Pictures paired with source code
###

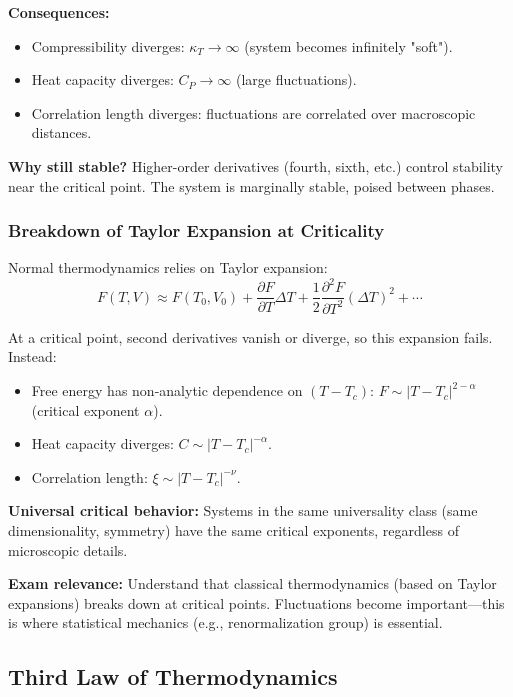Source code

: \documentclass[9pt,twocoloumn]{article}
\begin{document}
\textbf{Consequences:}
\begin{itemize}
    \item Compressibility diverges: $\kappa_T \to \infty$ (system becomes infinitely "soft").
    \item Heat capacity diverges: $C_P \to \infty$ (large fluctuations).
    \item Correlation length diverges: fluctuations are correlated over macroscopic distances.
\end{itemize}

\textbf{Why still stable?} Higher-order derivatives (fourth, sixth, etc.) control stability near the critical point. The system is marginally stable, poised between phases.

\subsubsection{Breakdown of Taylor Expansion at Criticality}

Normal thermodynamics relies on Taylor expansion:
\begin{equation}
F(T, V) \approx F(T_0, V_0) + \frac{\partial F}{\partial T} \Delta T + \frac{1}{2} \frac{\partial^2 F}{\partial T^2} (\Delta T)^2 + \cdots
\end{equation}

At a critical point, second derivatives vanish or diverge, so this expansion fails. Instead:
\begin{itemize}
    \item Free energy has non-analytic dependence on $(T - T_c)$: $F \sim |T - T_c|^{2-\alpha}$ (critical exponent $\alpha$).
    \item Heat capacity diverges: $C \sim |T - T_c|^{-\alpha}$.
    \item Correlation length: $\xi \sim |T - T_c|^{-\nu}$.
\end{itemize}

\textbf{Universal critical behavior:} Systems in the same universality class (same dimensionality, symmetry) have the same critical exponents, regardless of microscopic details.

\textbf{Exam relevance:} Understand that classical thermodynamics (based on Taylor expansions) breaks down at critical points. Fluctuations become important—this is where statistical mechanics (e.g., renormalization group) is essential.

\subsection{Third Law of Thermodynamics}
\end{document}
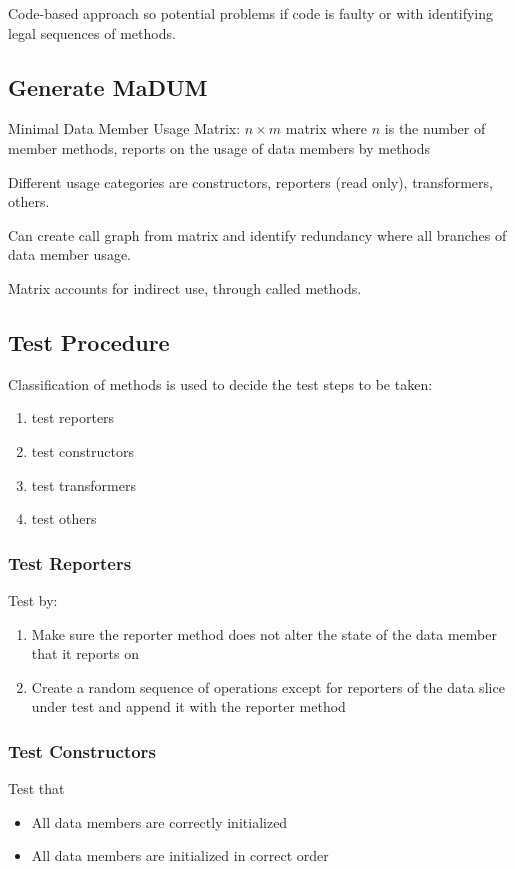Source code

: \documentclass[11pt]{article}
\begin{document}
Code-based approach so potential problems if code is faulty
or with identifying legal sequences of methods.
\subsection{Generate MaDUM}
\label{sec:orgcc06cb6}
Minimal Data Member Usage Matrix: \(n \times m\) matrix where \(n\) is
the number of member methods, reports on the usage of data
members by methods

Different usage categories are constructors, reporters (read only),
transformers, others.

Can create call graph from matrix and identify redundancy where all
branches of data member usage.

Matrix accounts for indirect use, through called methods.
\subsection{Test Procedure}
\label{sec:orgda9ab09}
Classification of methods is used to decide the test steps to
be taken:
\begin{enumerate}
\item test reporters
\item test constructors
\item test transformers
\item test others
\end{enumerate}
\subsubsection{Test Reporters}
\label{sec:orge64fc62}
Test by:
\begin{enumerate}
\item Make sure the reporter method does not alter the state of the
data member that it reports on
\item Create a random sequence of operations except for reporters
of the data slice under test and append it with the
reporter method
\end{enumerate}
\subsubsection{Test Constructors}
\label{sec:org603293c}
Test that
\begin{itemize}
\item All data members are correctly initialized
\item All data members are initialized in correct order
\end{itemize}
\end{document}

###

Line by line, transcribe the records exactly, omitting the images.

Source code

: \documentclass[9pt,twocoloumn]{article}
\begin{document}
\textbf{Consequences:}
\begin{itemize}
    \item Compressibility diverges: $\kappa_T \to \infty$ (system becomes infinitely "soft").
    \item Heat capacity diverges: $C_P \to \infty$ (large fluctuations).
    \item Correlation length diverges: fluctuations are correlated over macroscopic distances.
\end{itemize}

\textbf{Why still stable?} Higher-order derivatives (fourth, sixth, etc.) control stability near the critical point. The system is marginally stable, poised between phases.

\subsubsection{Breakdown of Taylor Expansion at Criticality}

Normal thermodynamics relies on Taylor expansion:
\begin{equation}
F(T, V) \approx F(T_0, V_0) + \frac{\partial F}{\partial T} \Delta T + \frac{1}{2} \frac{\partial^2 F}{\partial T^2} (\Delta T)^2 + \cdots
\end{equation}

At a critical point, second derivatives vanish or diverge, so this expansion fails. Instead:
\begin{itemize}
    \item Free energy has non-analytic dependence on $(T - T_c)$: $F \sim |T - T_c|^{2-\alpha}$ (critical exponent $\alpha$).
    \item Heat capacity diverges: $C \sim |T - T_c|^{-\alpha}$.
    \item Correlation length: $\xi \sim |T - T_c|^{-\nu}$.
\end{itemize}

\textbf{Universal critical behavior:} Systems in the same universality class (same dimensionality, symmetry) have the same critical exponents, regardless of microscopic details.

\textbf{Exam relevance:} Understand that classical thermodynamics (based on Taylor expansions) breaks down at critical points. Fluctuations become important—this is where statistical mechanics (e.g., renormalization group) is essential.

\subsection{Third Law of Thermodynamics}
\end{document}
Source code

: \documentclass[11pt]{article}
\begin{document}
Code-based approach so potential problems if code is faulty
or with identifying legal sequences of methods.
\subsection{Generate MaDUM}
\label{sec:orgcc06cb6}
Minimal Data Member Usage Matrix: \(n \times m\) matrix where \(n\) is
the number of member methods, reports on the usage of data
members by methods

Different usage categories are constructors, reporters (read only),
transformers, others.

Can create call graph from matrix and identify redundancy where all
branches of data member usage.

Matrix accounts for indirect use, through called methods.
\subsection{Test Procedure}
\label{sec:orgda9ab09}
Classification of methods is used to decide the test steps to
be taken:
\begin{enumerate}
\item test reporters
\item test constructors
\item test transformers
\item test others
\end{enumerate}
\subsubsection{Test Reporters}
\label{sec:orge64fc62}
Test by:
\begin{enumerate}
\item Make sure the reporter method does not alter the state of the
data member that it reports on
\item Create a random sequence of operations except for reporters
of the data slice under test and append it with the
reporter method
\end{enumerate}
\subsubsection{Test Constructors}
\label{sec:org603293c}
Test that
\begin{itemize}
\item All data members are correctly initialized
\item All data members are initialized in correct order
\end{itemize}
\end{document}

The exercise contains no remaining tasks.